I think those things, it’s about respect and trust — letting people have their own moments, deciding maybe that moment is just for them to have, and that I shouldn’t take that from them. At the same time, obviously there are some very personal images in that project, and there had to be to do it right — it had to be personal. But you can’t be shooting frame after frame all day long, because it’s just too much on them, it’s too much burden on them.


EBC: It seems like you and your paper made an extraordinary connection with the subjects of this story — but as you also said, “The hardest thing was to get close, but not too close.” On such a consuming story, how did you try to maintain some distance?
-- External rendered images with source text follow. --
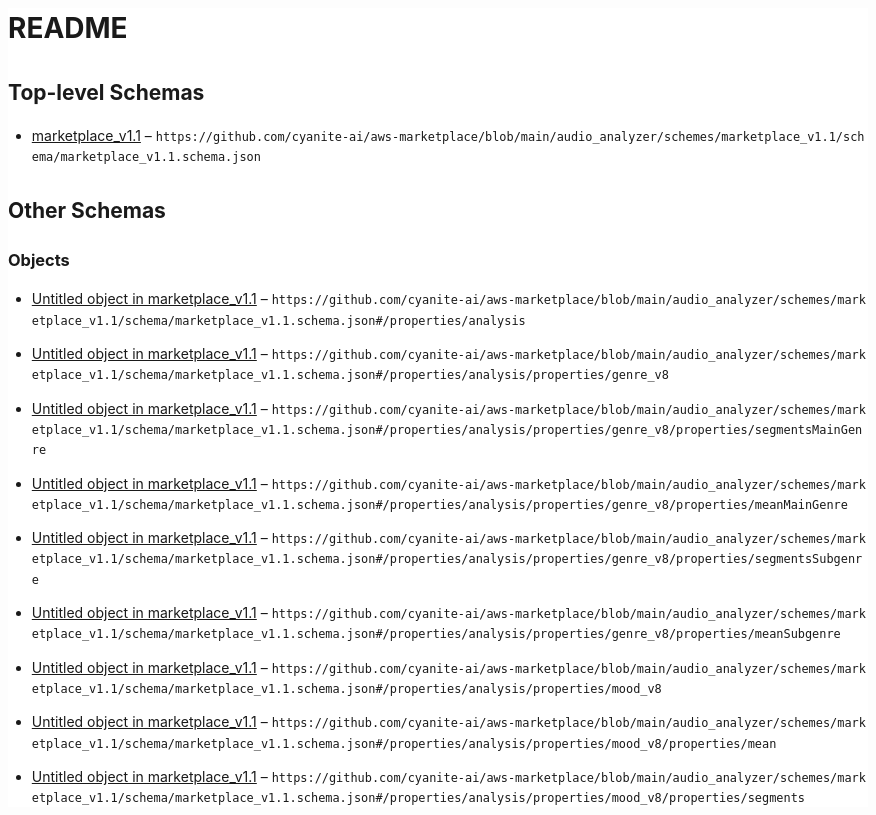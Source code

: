 # README

## Top-level Schemas

*   [marketplace\_v1.1](./marketplace_v1.md "This schema describes the json object returned by the Cyanite Audio Analyzer for version marketplace_v1") – `https://github.com/cyanite-ai/aws-marketplace/blob/main/audio_analyzer/schemes/marketplace_v1.1/schema/marketplace_v1.1.schema.json`

## Other Schemas

### Objects

*   [Untitled object in marketplace\_v1.1](./marketplace_v1-properties-analysis.md) – `https://github.com/cyanite-ai/aws-marketplace/blob/main/audio_analyzer/schemes/marketplace_v1.1/schema/marketplace_v1.1.schema.json#/properties/analysis`

*   [Untitled object in marketplace\_v1.1](./marketplace_v1-properties-analysis-properties-genre_v8.md) – `https://github.com/cyanite-ai/aws-marketplace/blob/main/audio_analyzer/schemes/marketplace_v1.1/schema/marketplace_v1.1.schema.json#/properties/analysis/properties/genre_v8`

*   [Untitled object in marketplace\_v1.1](./marketplace_v1-properties-analysis-properties-genre_v8-properties-segmentsmaingenre.md) – `https://github.com/cyanite-ai/aws-marketplace/blob/main/audio_analyzer/schemes/marketplace_v1.1/schema/marketplace_v1.1.schema.json#/properties/analysis/properties/genre_v8/properties/segmentsMainGenre`

*   [Untitled object in marketplace\_v1.1](./marketplace_v1-properties-analysis-properties-genre_v8-properties-meanmaingenre.md) – `https://github.com/cyanite-ai/aws-marketplace/blob/main/audio_analyzer/schemes/marketplace_v1.1/schema/marketplace_v1.1.schema.json#/properties/analysis/properties/genre_v8/properties/meanMainGenre`

*   [Untitled object in marketplace\_v1.1](./marketplace_v1-properties-analysis-properties-genre_v8-properties-segmentssubgenre.md) – `https://github.com/cyanite-ai/aws-marketplace/blob/main/audio_analyzer/schemes/marketplace_v1.1/schema/marketplace_v1.1.schema.json#/properties/analysis/properties/genre_v8/properties/segmentsSubgenre`

*   [Untitled object in marketplace\_v1.1](./marketplace_v1-properties-analysis-properties-genre_v8-properties-meansubgenre.md) – `https://github.com/cyanite-ai/aws-marketplace/blob/main/audio_analyzer/schemes/marketplace_v1.1/schema/marketplace_v1.1.schema.json#/properties/analysis/properties/genre_v8/properties/meanSubgenre`

*   [Untitled object in marketplace\_v1.1](./marketplace_v1-properties-analysis-properties-mood_v8.md) – `https://github.com/cyanite-ai/aws-marketplace/blob/main/audio_analyzer/schemes/marketplace_v1.1/schema/marketplace_v1.1.schema.json#/properties/analysis/properties/mood_v8`

*   [Untitled object in marketplace\_v1.1](./marketplace_v1-properties-analysis-properties-mood_v8-properties-mean.md) – `https://github.com/cyanite-ai/aws-marketplace/blob/main/audio_analyzer/schemes/marketplace_v1.1/schema/marketplace_v1.1.schema.json#/properties/analysis/properties/mood_v8/properties/mean`

*   [Untitled object in marketplace\_v1.1](./marketplace_v1-properties-analysis-properties-mood_v8-properties-segments.md) – `https://github.com/cyanite-ai/aws-marketplace/blob/main/audio_analyzer/schemes/marketplace_v1.1/schema/marketplace_v1.1.schema.json#/properties/analysis/properties/mood_v8/properties/segments`

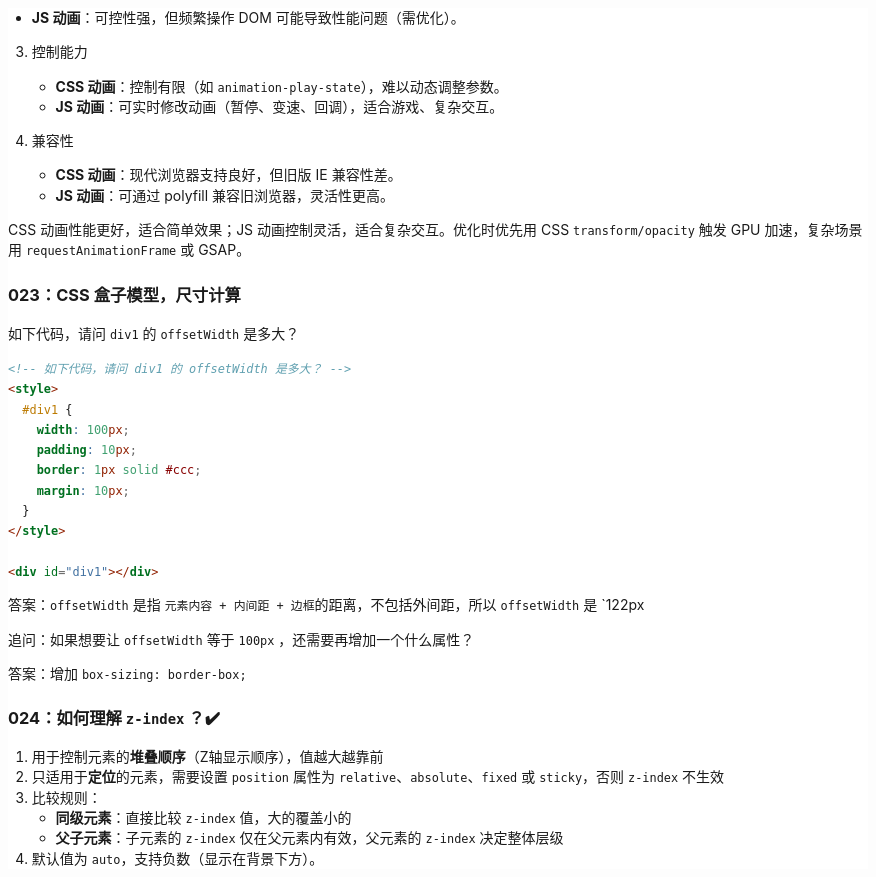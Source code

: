    - **JS 动画**：可控性强，但频繁操作 DOM 可能导致性能问题（需优化）。
3. 控制能力
   - **CSS 动画**：控制有限（如 `animation-play-state`），难以动态调整参数。
   - **JS 动画**：可实时修改动画（暂停、变速、回调），适合游戏、复杂交互。

4. 兼容性
   - **CSS 动画**：现代浏览器支持良好，但旧版 IE 兼容性差。
   - **JS 动画**：可通过 polyfill 兼容旧浏览器，灵活性更高。

CSS 动画性能更好，适合简单效果；JS 动画控制灵活，适合复杂交互。优化时优先用 CSS `transform/opacity` 触发 GPU 加速，复杂场景用 `requestAnimationFrame` 或 GSAP。

### 023：CSS 盒子模型，尺寸计算

如下代码，请问 `div1` 的 `offsetWidth` 是多大？

```html
<!-- 如下代码，请问 div1 的 offsetWidth 是多大？ -->
<style>
  #div1 {
    width: 100px;
    padding: 10px;
    border: 1px solid #ccc;
    margin: 10px;
  }
</style>

<div id="div1"></div>
```

答案：`offsetWidth` 是指 `元素内容 + 内间距 + 边框`的距离，不包括外间距，所以 `offsetWidth` 是 `122px

追问：如果想要让 `offsetWidth` 等于 `100px` ，还需要再增加一个什么属性？

答案：增加 `box-sizing: border-box;`

### 024：如何理解 `z-index` ？✔️

1. 用于控制元素的**堆叠顺序**（Z轴显示顺序），值越大越靠前
2. 只适用于**定位**的元素，需要设置 `position` 属性为 `relative`、`absolute`、`fixed` 或 `sticky`，否则 `z-index` 不生效
3. 比较规则：
   - **同级元素**：直接比较 `z-index` 值，大的覆盖小的
   - **父子元素**：子元素的 `z-index` 仅在父元素内有效，父元素的 `z-index` 决定整体层级
4. 默认值为 `auto`，支持负数（显示在背景下方）。

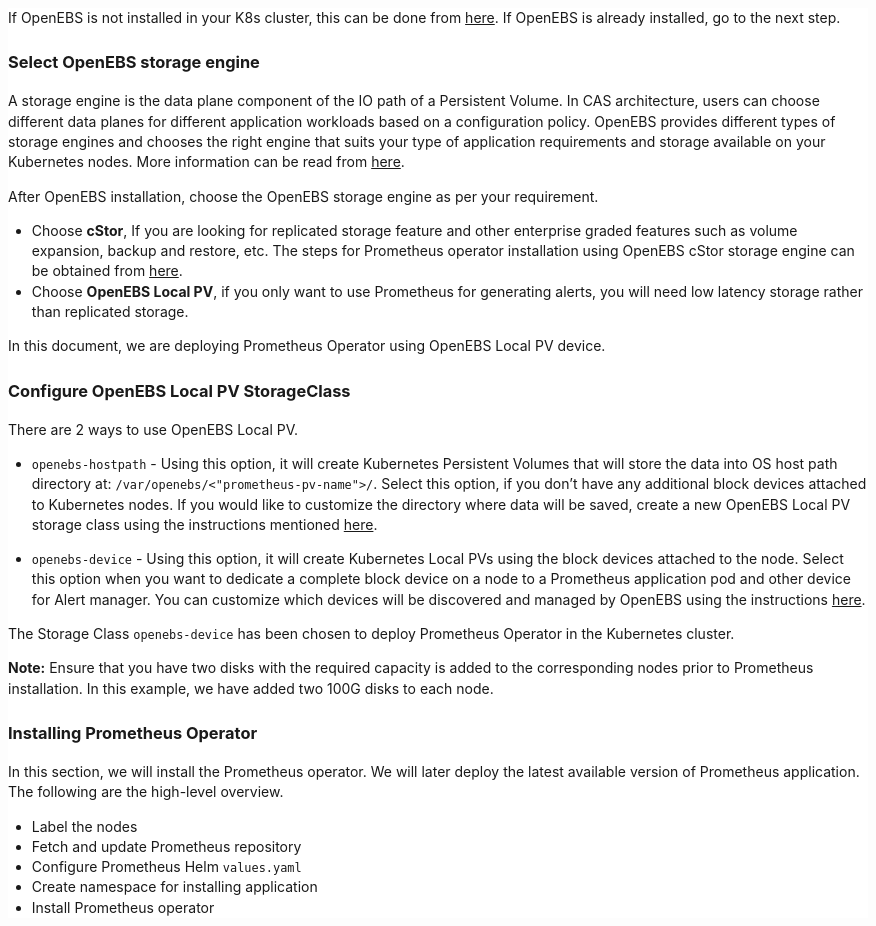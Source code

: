 If OpenEBS is not installed in your K8s cluster, this can be done from [here](/v290/docs/next/installation.html). If OpenEBS is already installed, go to the next step.



### Select OpenEBS storage engine

A storage engine is the data plane component of the IO path of a Persistent Volume. In CAS architecture, users can choose different data planes for different application workloads based on a configuration policy. OpenEBS provides different types of storage engines and chooses the right engine that suits your type of application requirements and storage available on your Kubernetes nodes. More information can be read from [here](/v290/docs/next/overview.html#types-of-openebs-storage-engines).

After OpenEBS installation, choose the OpenEBS storage engine as per your requirement. 

- Choose **cStor**, If you are looking for replicated storage feature and other enterprise graded features such as volume expansion, backup and restore, etc. The steps for Prometheus operator installation using OpenEBS cStor storage engine can be obtained from [here](https://github.com/openebs/cstor-operators/blob/master/docs/workload/prometheus-operator/prometheus.md).
- Choose **OpenEBS Local PV**, if you only want to use Prometheus for generating alerts, you will need low latency storage rather than replicated storage.

In this document, we are deploying Prometheus Operator using OpenEBS Local PV device. 



### Configure OpenEBS Local PV StorageClass

There are 2 ways to use OpenEBS Local PV.

- `openebs-hostpath` - Using this option, it will create Kubernetes Persistent Volumes that will store the data into OS host path directory at: `/var/openebs/<"prometheus-pv-name">/`. Select this option, if you don’t have any additional block devices attached to Kubernetes nodes. If you would like to customize the directory where data will be saved, create a new OpenEBS Local PV storage class using the instructions mentioned [here](https://docs.openebs.io/docs/next/uglocalpv-hostpath.html#create-storageclass). 

- `openebs-device` - Using this option, it will create Kubernetes Local PVs using the block devices attached to the node. Select this option when you want to dedicate a complete block device on a node to a Prometheus application pod and other device for Alert manager. You can customize which devices will be discovered and managed by OpenEBS using the instructions [here](/v290/docs/next/uglocalpv-device.html#optional-block-device-tagging). 

The Storage Class `openebs-device` has been chosen to deploy Prometheus Operator in the Kubernetes cluster.

**Note:** Ensure that you have two disks with the required capacity is added to the corresponding nodes prior to Prometheus installation. In this example, we have added two 100G disks to each node.

### Installing Prometheus Operator

In this section, we will install the Prometheus operator. We will later deploy the latest available version of Prometheus application. The following are the high-level overview.

- Label the nodes
- Fetch and update Prometheus repository
- Configure Prometheus Helm `values.yaml`
- Create namespace for installing application
- Install Prometheus operator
TH: [I]t wasn’t so much about maintaining distance, just because of the nature of the relationship there already was enough distance. I think part of that is giving people enough space, trying to decide when the time was to leave … when to not photograph people, when to [try] to use your gut to say they need a break, maybe we need to just go back to the hotel and let ‘em be. But at the same time, you had to spend a lot of time, you had to listen to people … because you have to care. And there were a lot of times, say with Katherine, seeing her going through so much, you just want to reach out and hug somebody, to comfort ‘em. And we did — I didn’t want to be a robot — but there were times when you have to step back.


EBC: The Pulitzer board called your work “haunting.” And among the powerful photographs that ran with “Final Salute” were shots of Katherine collapsing into Steve Beck’s arms, Katherine draping herself over her husband’s casket, and Jim Cathey’s father’s face wet with tears as he hugged a Marine. What images linger in your mind from working on this project?


TH: Well, like I said before, the image of Katherine sleeping by Jim’s casket, that’s the one that stays with me the most. Just because I think about my own wife and having to leave her behind to do an assignment over in Iraq, and to know how that feels, and to see the outcome of that — of somebody who didn’t make it home — it really stuck in my mind.


Also, that moment for me … [came] after about nine months of working on this story and four days of following [the Catheys] — that’s after I made the airplane photo and those really intense scenes on the tarmac where Katherine drapes over the casket — so after that moment, [I] just [kept] thinking about all that we had seen and been through on this journey, really an intense journey.